**Goal of the exercise:** Among the entries below, find all lines that include "caption" and copy them.

Saved data entries
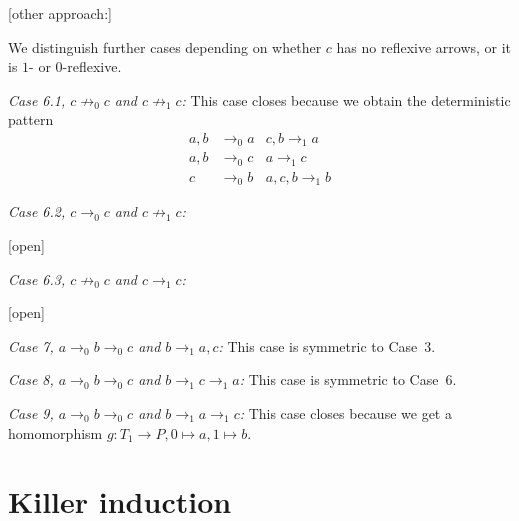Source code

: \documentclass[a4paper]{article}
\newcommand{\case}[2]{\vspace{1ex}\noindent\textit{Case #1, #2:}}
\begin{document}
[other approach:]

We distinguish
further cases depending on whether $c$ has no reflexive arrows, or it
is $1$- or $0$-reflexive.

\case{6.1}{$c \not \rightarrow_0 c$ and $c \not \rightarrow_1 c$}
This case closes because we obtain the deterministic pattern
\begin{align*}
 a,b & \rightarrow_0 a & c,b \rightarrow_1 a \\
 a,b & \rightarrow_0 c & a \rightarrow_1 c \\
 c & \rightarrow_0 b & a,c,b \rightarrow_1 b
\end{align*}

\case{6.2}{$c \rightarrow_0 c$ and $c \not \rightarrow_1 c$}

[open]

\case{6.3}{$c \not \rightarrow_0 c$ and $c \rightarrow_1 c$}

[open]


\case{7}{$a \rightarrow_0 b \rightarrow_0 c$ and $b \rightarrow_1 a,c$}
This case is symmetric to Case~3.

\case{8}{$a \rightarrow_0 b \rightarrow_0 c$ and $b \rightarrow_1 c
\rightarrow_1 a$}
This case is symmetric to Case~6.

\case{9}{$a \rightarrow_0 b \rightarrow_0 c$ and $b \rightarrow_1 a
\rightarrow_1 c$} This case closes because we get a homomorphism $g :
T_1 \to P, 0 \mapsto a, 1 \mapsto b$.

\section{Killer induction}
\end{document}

==

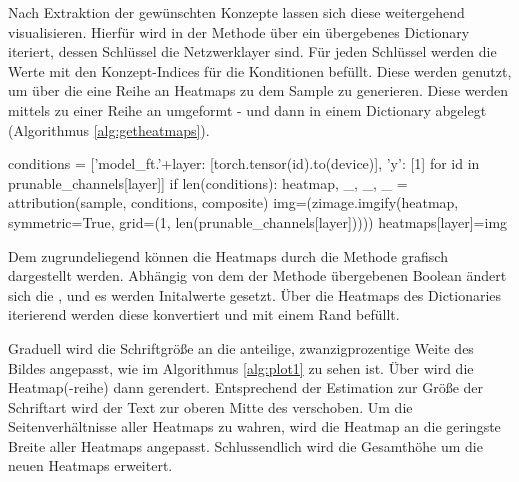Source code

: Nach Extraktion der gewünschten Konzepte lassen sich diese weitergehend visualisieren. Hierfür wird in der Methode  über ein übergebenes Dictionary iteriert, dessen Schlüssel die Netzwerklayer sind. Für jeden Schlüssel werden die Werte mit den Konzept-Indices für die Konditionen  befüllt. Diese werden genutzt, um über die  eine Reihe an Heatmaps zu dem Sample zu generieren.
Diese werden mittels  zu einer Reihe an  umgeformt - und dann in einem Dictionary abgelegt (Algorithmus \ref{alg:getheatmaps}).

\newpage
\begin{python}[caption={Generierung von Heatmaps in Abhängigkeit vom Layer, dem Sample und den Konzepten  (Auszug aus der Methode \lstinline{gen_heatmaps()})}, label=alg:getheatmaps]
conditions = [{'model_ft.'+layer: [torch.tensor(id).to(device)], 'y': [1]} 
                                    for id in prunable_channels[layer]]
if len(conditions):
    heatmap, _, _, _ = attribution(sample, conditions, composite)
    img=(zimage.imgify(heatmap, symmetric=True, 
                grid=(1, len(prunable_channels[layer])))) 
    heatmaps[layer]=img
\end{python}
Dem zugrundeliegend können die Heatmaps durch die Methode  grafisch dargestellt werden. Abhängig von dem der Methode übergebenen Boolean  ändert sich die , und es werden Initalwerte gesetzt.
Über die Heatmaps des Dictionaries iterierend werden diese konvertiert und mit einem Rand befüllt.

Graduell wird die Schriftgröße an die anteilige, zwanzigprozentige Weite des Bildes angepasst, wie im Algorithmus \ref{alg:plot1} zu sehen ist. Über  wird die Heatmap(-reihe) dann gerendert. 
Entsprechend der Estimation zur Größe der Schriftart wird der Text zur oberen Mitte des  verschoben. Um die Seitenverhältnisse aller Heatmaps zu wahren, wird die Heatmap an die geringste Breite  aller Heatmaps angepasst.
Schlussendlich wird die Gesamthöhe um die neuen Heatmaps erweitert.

...

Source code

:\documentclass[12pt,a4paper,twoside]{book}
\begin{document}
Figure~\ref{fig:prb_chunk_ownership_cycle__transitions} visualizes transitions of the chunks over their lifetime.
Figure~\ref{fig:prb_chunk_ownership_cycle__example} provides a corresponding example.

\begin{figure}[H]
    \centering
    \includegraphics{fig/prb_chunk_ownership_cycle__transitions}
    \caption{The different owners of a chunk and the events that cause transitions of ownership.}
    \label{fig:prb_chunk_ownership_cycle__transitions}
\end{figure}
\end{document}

**Solution to the exercise:**
\begin{python}[caption={Generierung von Heatmaps in Abhängigkeit vom Layer, dem Sample und den Konzepten  (Auszug aus der Methode \lstinline{gen_heatmaps()})}, label=alg:getheatmaps]
    \caption{The different owners of a chunk and the events that cause transitions of ownership.}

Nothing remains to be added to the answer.